For the last 10 years my films have focused on movement at places in a landscape. There are no hierarchies between things, people and places, they receive equal treatment, their rhythms and gestures are examined. In this respect my films have no protagonists; instead they consist of relations and encounters, prepared and unprepared ones."

Mentor’s note:
“Rainer Komers is a particular filmmaker who tells stories about particular places in a particular way. He lets you experience the rhythm of the places and feel the specific flow of the time there. He does not tell you what to think, on the contrary - he lets you participate in the creation of the film. His language is not German, English or Russian, his language is cinema.” (Miroslav Janek, filmmaker, Czech Republic)

Prizes:
“Milltown Montana” was awarded the Blicke Filmpreis for 2009
www.blicke.org

At the Big Sky Documentary Film Festival 2010, (Missoula, Montana, USA) “Milltown, Montana” received the Excellence Award for Best Editing.

RAINER KOMERS
Born in 1944 in Guben.
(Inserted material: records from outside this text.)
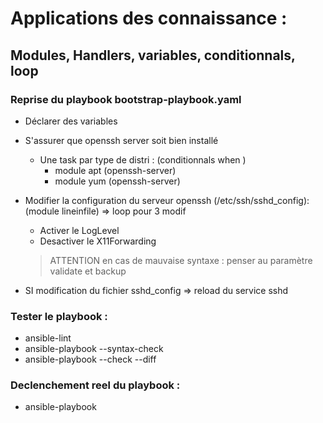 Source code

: # Applications des connaissance :

## Modules, Handlers, variables, conditionnals, loop

### Reprise du playbook bootstrap-playbook.yaml

- Déclarer des variables

- S'assurer que openssh server soit bien installé
  - Une task par type de distri : (conditionnals when )
    - module apt (openssh-server)
    - module yum (openssh-server)

- Modifier la configuration du serveur openssh (/etc/ssh/sshd_config): (module lineinfile) => loop pour 3 modif
    - Activer le LogLevel
    - Desactiver le X11Forwarding
    > ATTENTION en cas de mauvaise syntaxe : penser au paramètre validate et backup

- SI modification du fichier sshd_config => reload du service sshd


### Tester le playbook :

- ansible-lint
- ansible-playbook --syntax-check
- ansible-playbook --check --diff

### Declenchement reel du playbook :

- ansible-playbook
Studied film at Kunstakademie Düsseldorf and photography at Essen University. Worked as director and cinematographer in Alaska, Ecuador, France, India, Japan, Latvia, Lithuania, Russia, Yemen. His films were broadcast by 3sat, Arte, HR, NDR, PBS, WDR, ZDF. Lives and works in Berlin and Mülheim an der Ruhr, and lectures in Berlin, Düsseldorf, Münster and Vienna. His film “Nome Road System” won the Best International Short Film Prize at Planet in Focus, Toronto, in 2004 and the German Short Film Award 2005.

Filmography:
Ma’rib (2008)
Kobe (2006)
Nome Road System (Earthmoving) (2004)
NH 2 (Earthmoving) (2004)
B 224 (Earthmoving) (1999)
Ein Schloss für alle (1998)
Ofen aus (1993-95)
Lettischer Sommer (1992)
Erinnerung an Rheinhausen (1987-89)
Die Sterne der Heimat (1985)
Wer bezahlt für Hitler? (1983)
480 Tonnen bis viertel vor zehn (1981)
Zigeuner in Duisburg (1978-80)
2211 Büttel (1974)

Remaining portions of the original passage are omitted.